Joseph Raymond Hruska, age 49, died July 4th in his home on Bainbridge Island after fending off cancer for several years. Joe was a pioneer in every sense of the word – born in Tonasket, Washington, and raised in Wyoming and Alaska, Joe founded two successful companies on his quest to rethink how we interact with computers in our business and daily lives.
Growing up in Fairbanks, Alaska, Joe learned all the expected skills for the outdoors, but he found a passion for computers during the long Alaskan winters. Joe quickly showed the ability to not just “problem solve” but to build durable solutions that prevented problems from arising.
Outside of software, Joe had a passion for the possible – and his version of possible often outstripped the rest of us. Joe worked on pioneering concepts in virtual world building and VR, but always with an eye for what could be done better, so that today’s impossible was tomorrow’s normal.
Joe’s success in both life and business is embodied in his commitment to be actively engaged with the world around him. Although technology was his passion and his muse, Joe was the embodiment of “there for you.” With his dry sense of humor and eye for the absurd, Joe was the best kind of friend – up for anything, but you knew if it got too deep, he would stand with you, shoulder to shoulder. His resolute dependability and willingness to pitch in on any activity no matter how difficult was his defining characteristic. Even when cancer was wracking his body, Joe continued to work on projects – building levels for games, helping to produce music, and troubleshooting business and software for other startups in the Y-combinator family.

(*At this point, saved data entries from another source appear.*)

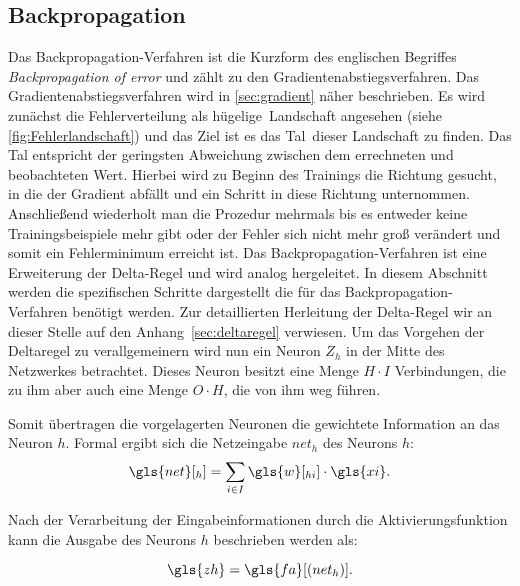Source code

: \subsection{Backpropagation}\label{sec:Backpropagation}
Das Backpropagation-Verfahren ist die Kurzform des englischen Begriffes \textit{Backpropagation of error} und zählt zu den Gradientenabstiegsverfahren. Das Gradientenabstiegsverfahren wird in \autoref{sec:gradient} näher beschrieben. Es wird zunächst die Fehlerverteilung als \glqq hügelige\grqq~Landschaft angesehen (siehe \autoref{fig:Fehlerlandschaft}) und das Ziel ist es das \glqq Tal\grqq~dieser Landschaft zu finden. Das Tal entspricht der geringsten Abweichung zwischen dem errechneten und beobachteten Wert. Hierbei wird zu Beginn des Trainings die Richtung gesucht, in die der Gradient abfällt und ein Schritt in diese Richtung unternommen. Anschließend wiederholt man die Prozedur mehrmals bis es entweder keine Trainingsbeispiele mehr gibt oder der Fehler sich nicht mehr groß verändert und somit ein Fehlerminimum erreicht ist. Das Backpropagation-Verfahren ist eine Erweiterung der Delta-Regel und wird analog hergeleitet. In diesem Abschnitt werden die spezifischen Schritte dargestellt die für das Backpropagation-Verfahren benötigt werden. Zur detaillierten Herleitung der Delta-Regel wir an dieser Stelle auf den Anhang~\ref{sec:deltaregel} verwiesen.
Um das Vorgehen der Deltaregel zu verallgemeinern wird nun ein Neuron $Z_h$ in der Mitte des Netzwerkes betrachtet. Dieses Neuron besitzt eine Menge $H \cdot I$ Verbindungen, die zu ihm aber auch eine Menge $O \cdot H$, die von ihm weg führen.

\newpage

Somit übertragen die vorgelagerten Neuronen die gewichtete Information an das Neuron $h$. Formal ergibt sich die Netzeingabe $net_{h}$ des Neurons $h$:
\begin{equation}
\gls{net}[_{h}] = \sum_{i \in I} \gls{w}[_{hi}] \cdot \gls{xi} .
\label{gl:neth}
\end{equation}

Nach der Verarbeitung der Eingabeinformationen durch die Aktivierungsfunktion kann die Ausgabe des Neurons $h$ beschrieben werden als:

\begin{equation}
\gls{zh}= \gls{fa}[(net_{h})] . %
\label{gl:aktiv}
\end{equation}

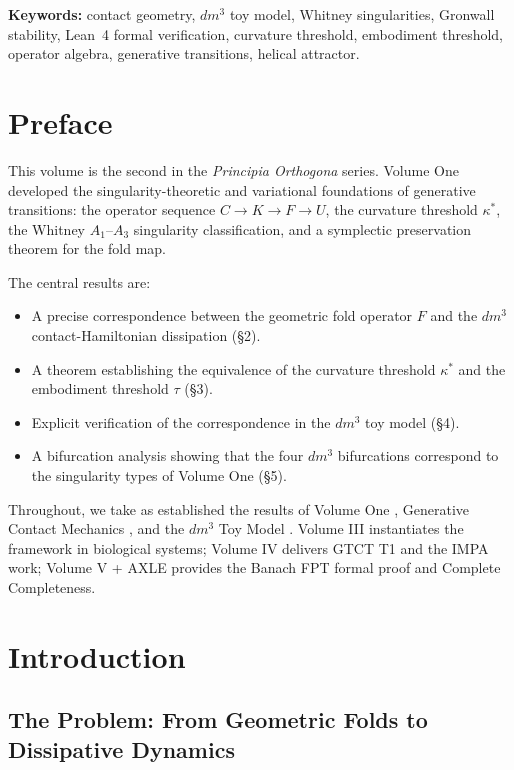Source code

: \documentclass[11pt]{article}
\theoremstyle{boxed}
\begin{document}
\noindent\textbf{Keywords:} contact geometry, $dm^3$ toy model, Whitney
singularities, Gronwall stability, Lean~4 formal verification, curvature
threshold, embodiment threshold, operator algebra, generative transitions,
helical attractor.

\section*{Preface}

This volume is the second in the \emph{Principia Orthogona} series. Volume One
\cite{VolI} developed the singularity-theoretic and variational foundations of
generative transitions: the operator sequence $C \to K \to F \to U$, the
curvature threshold $\kappa^{*}$, the Whitney $A_1$--$A_3$ singularity
classification, and a symplectic preservation theorem for the fold map.

The central results are:
\begin{itemize}[leftmargin=2em]
  \item A precise correspondence between the geometric fold operator $F$ and the $dm^3$ contact-Hamiltonian dissipation (\S 2).
  \item A theorem establishing the equivalence of the curvature threshold $\kappa^{*}$ and the embodiment threshold $\tau$ (\S 3).
  \item Explicit verification of the correspondence in the $dm^3$ toy model (\S 4).
  \item A bifurcation analysis showing that the four $dm^3$ bifurcations correspond to the singularity types of Volume One (\S 5).
\end{itemize}

Throughout, we take as established the results of Volume One \cite{VolI},
Generative Contact Mechanics \cite{GCM}, and the $dm^3$ Toy Model \cite{dm3}.
Volume III instantiates the framework in biological systems; Volume IV delivers
GTCT T1 and the IMPA work; Volume V + AXLE provides the Banach FPT formal proof
and Complete Completeness.

\section{Introduction}

\subsection{The Problem: From Geometric Folds to Dissipative Dynamics}
\end{document}
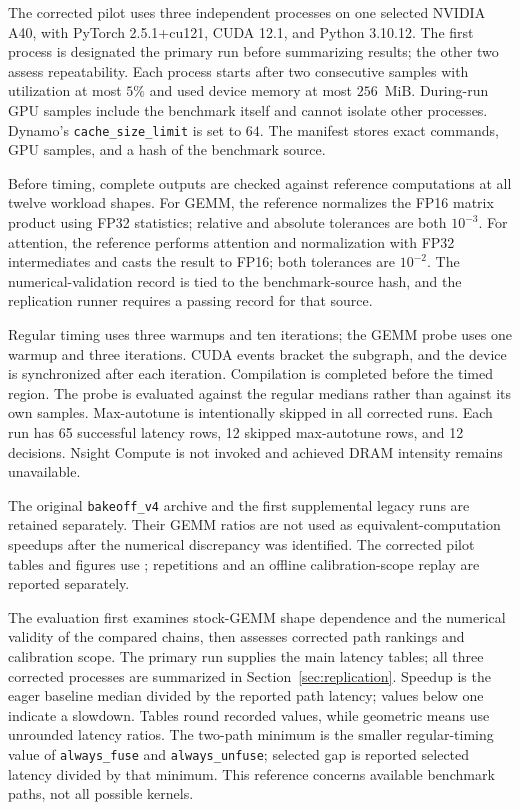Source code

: \documentclass[a4paper,fleqn]{cas-dc}
\begin{document}
The corrected pilot uses three independent processes on one selected NVIDIA A40, with PyTorch 2.5.1+cu121, CUDA 12.1, and Python 3.10.12.
The first process is designated the primary run before summarizing results; the other two assess repeatability.
Each process starts after two consecutive samples with utilization at most $5\%$ and used device memory at most $256$~MiB.
During-run GPU samples include the benchmark itself and cannot isolate other processes.
Dynamo's \texttt{cache\_size\_limit} is set to $64$.
The manifest stores exact commands, GPU samples, and a hash of the benchmark source.

Before timing, complete outputs are checked against reference computations at all twelve workload shapes.
For GEMM, the reference normalizes the FP16 matrix product using FP32 statistics; relative and absolute tolerances are both $10^{-3}$.
For attention, the reference performs attention and normalization with FP32 intermediates and casts the result to FP16; both tolerances are $10^{-2}$.
The numerical-validation record is tied to the benchmark-source hash, and the replication runner requires a passing record for that source.

Regular timing uses three warmups and ten iterations; the GEMM probe uses one warmup and three iterations.
CUDA events bracket the subgraph, and the device is synchronized after each iteration.
Compilation is completed before the timed region.
The probe is evaluated against the regular medians rather than against its own samples.
Max-autotune is intentionally skipped in all corrected runs.
Each run has 65 successful latency rows, 12 skipped max-autotune rows, and 12 decisions.
Nsight Compute is not invoked and achieved DRAM intensity remains unavailable.

The original \texttt{bakeoff\_v4} archive and the first supplemental legacy runs are retained separately.
Their GEMM ratios are not used as equivalent-computation speedups after the numerical discrepancy was identified.
The corrected pilot tables and figures use ; repetitions and an offline calibration-scope replay are reported separately.


The evaluation first examines stock-GEMM shape dependence and the numerical validity of the compared chains, then assesses corrected path rankings and calibration scope.
The primary run supplies the main latency tables; all three corrected processes are summarized in Section~\ref{sec:replication}.
Speedup is the eager baseline median divided by the reported path latency; values below one indicate a slowdown.
Tables round recorded values, while geometric means use unrounded latency ratios.
The two-path minimum is the smaller regular-timing value of \texttt{always\_fuse} and \texttt{always\_unfuse}; selected gap is reported selected latency divided by that minimum.
This reference concerns available benchmark paths, not all possible kernels.
\end{document}
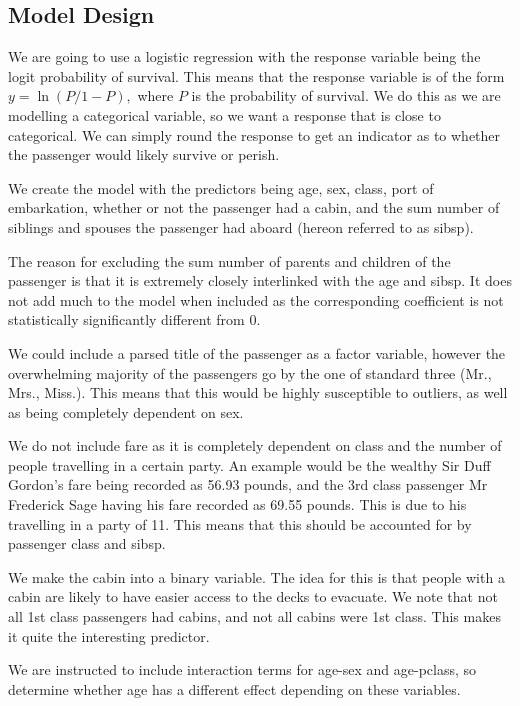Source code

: \documentclass[9pt]{extarticle}
\begin{document}
\subsection{Model Design}

We are going to use a logistic regression with the response variable being the logit probability of survival. This means that the response variable is of the form $y = \ln(P/1-P),$ where $P$ is the probability of survival. We do this as we are modelling a categorical variable, so we want a response that is close to categorical. We can simply round the response to get an indicator as to whether the passenger would likely survive or perish.

We create the model with the predictors being age, sex, class, port of embarkation, whether or not the passenger had a cabin, and the sum number of siblings and spouses the passenger had aboard (hereon referred to as sibsp).

The reason for excluding the sum number of parents and children of the passenger is that it is extremely closely interlinked with the age and sibsp. It does not add much to the model when included as the corresponding coefficient is not statistically significantly different from 0.

We could include a parsed title of the passenger as a factor variable, however the overwhelming majority of the passengers go by the one of standard three (Mr., Mrs., Miss.). This means that this would be highly susceptible to outliers, as well as being completely dependent on sex.

We do not include fare as it is completely dependent on class and the number of people travelling in a certain party. An example would be the wealthy Sir Duff Gordon's fare being recorded as 56.93 pounds, and the 3rd class passenger Mr Frederick Sage having his fare recorded as 69.55 pounds. This is due to his travelling in a party of 11. This means that this should be accounted for by passenger class and sibsp.

We make the cabin into a binary variable. The idea for this is that people with a cabin are likely to have easier access to the decks to evacuate. We note that not all 1st class passengers had cabins, and not all cabins were 1st class. This makes it quite the interesting predictor.

We are instructed to include interaction terms for age-sex and age-pclass, so determine whether age has a different effect depending on these variables.
\end{document}
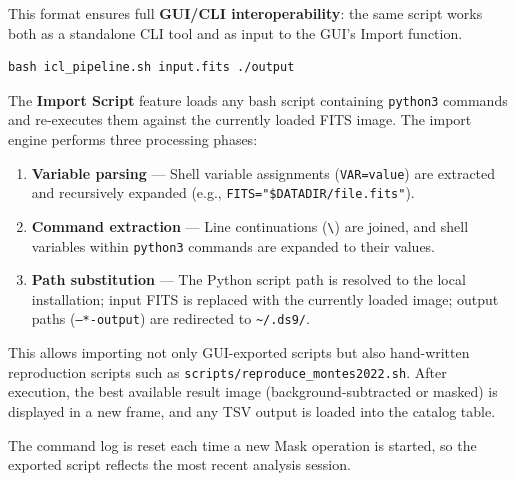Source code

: \documentclass[11pt,fleqn]{book}
\begin{document}
\noindent This format ensures full \textbf{GUI/CLI interoperability}: the same script works both as a standalone CLI tool and as input to the GUI's Import function.

\begin{codebox}
\begin{lstlisting}[style=bash,numbers=none]
bash icl_pipeline.sh input.fits ./output
\end{lstlisting}
\end{codebox}

\noindent The \textbf{Import Script} feature loads any bash script containing \texttt{python3} commands and re-executes them against the currently loaded FITS image.  The import engine performs three processing phases:

\begin{enumerate}
  \item \textbf{Variable parsing} --- Shell variable assignments (\texttt{VAR=value}) are extracted and recursively expanded (e.g., \texttt{FITS="\$DATADIR/file.fits"}).
  \item \textbf{Command extraction} --- Line continuations (\texttt{\textbackslash}) are joined, and shell variables within \texttt{python3} commands are expanded to their values.
  \item \textbf{Path substitution} --- The Python script path is resolved to the local installation; input FITS is replaced with the currently loaded image; output paths (\texttt{--*-output}) are redirected to \texttt{\textasciitilde/.ds9/}.
\end{enumerate}

\noindent This allows importing not only GUI-exported scripts but also hand-written reproduction scripts such as \texttt{scripts/reproduce\_montes2022.sh}.  After execution, the best available result image (background-subtracted or masked) is displayed in a new frame, and any TSV output is loaded into the catalog table.

\begin{important}
The command log is reset each time a new Mask operation is started, so the exported script reflects the most recent analysis session.
\end{important}
\end{document}
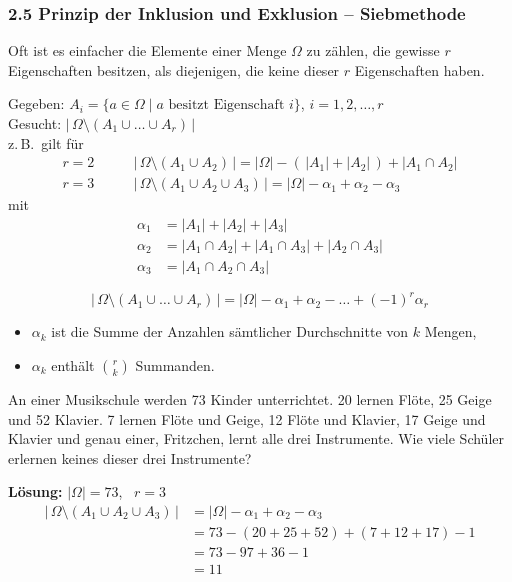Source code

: \subsubsection*{2.5 Prinzip der Inklusion und Exklusion -- Siebmethode}


Oft ist es einfacher die Elemente einer Menge $\Omega$ zu zählen, die gewisse $r$ Eigenschaften besitzen, als diejenigen, die keine dieser $r$ Eigenschaften haben.

Gegeben: \quad $A_i = \{ a \in \Omega \mid a \text{ besitzt Eigenschaft } i \}$, \quad $i = 1, 2, \dots, r$\\
Gesucht: \quad $|\,\Omega \setminus (A_1 \cup \dots \cup A_r)\,|$\\
z.\,B.\ gilt für
\begin{align*}
r = 2 &\qquad |\,\Omega \setminus (A_1 \cup A_2)\,| = |\Omega| - (\,|A_1| + |A_2|\,) + |A_1 \cap A_2| \\
r = 3 &\qquad |\,\Omega \setminus (A_1 \cup A_2 \cup A_3)\,| = |\Omega| - \alpha_1 + \alpha_2 - \alpha_3
\end{align*}
mit
\begin{align*}
\alpha_1 &= |A_1| + |A_2| + |A_3| \\
\alpha_2 &= |A_1 \cap A_2| + |A_1 \cap A_3| + |A_2 \cap A_3| \\
\alpha_3 &= |A_1 \cap A_2 \cap A_3|
\end{align*}

\begin{satz}[Allgemein]
\[
|\,\Omega \setminus (A_1 \cup \dots \cup A_r)\,| = |\Omega| - \alpha_1 + \alpha_2 - \dots + (-1)^r \alpha_r
\]
\begin{itemize}
\item[-] $\alpha_k$ ist die Summe der Anzahlen sämtlicher Durchschnitte von $k$ Mengen,
\item[-] $\alpha_k$ enthält $\binom{r}{k}$ Summanden.
\end{itemize}
\end{satz}

\begin{beispiel}
An einer Musikschule werden 73 Kinder unterrichtet.
20 lernen Flöte, 25 Geige und 52 Klavier.
7 lernen Flöte und Geige, 12 Flöte und Klavier, 17 Geige und Klavier
und genau einer, Fritzchen, lernt alle drei Instrumente.
Wie viele Schüler erlernen keines dieser drei Instrumente?

\textbf{Lösung:} \quad $|\Omega| = 73$, \ $r = 3$
\begin{align*}
|\,\Omega \setminus (A_1 \cup A_2 \cup A_3)\,| &= |\Omega| - \alpha_1 + \alpha_2 - \alpha_3 \\
&= 73 - (20 + 25 + 52) + (7 + 12 + 17) - 1 \\
&= 73 - 97 + 36 - 1 \\
&= 11
\end{align*}
\end{beispiel}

Joe influenced the lives of countless individuals throughout his too-short time on earth. His friends and family, who will miss his infectious laugh and unparalleled wit, include: His wife, Seana; Parents, Joe and Lillian Hruska; and siblings, Matthew D. Hruska, Sarah Hruska, Kristin Hruska, Rebecca Hruska-Jarvis, and Bethany Latimer.
Joe had a lifelong love of space, science fiction, and astronomy. He often discussed sending his ashes into space and how cool that would be. So his family sends up his ashes to honor both his inner scientist and his geekdom.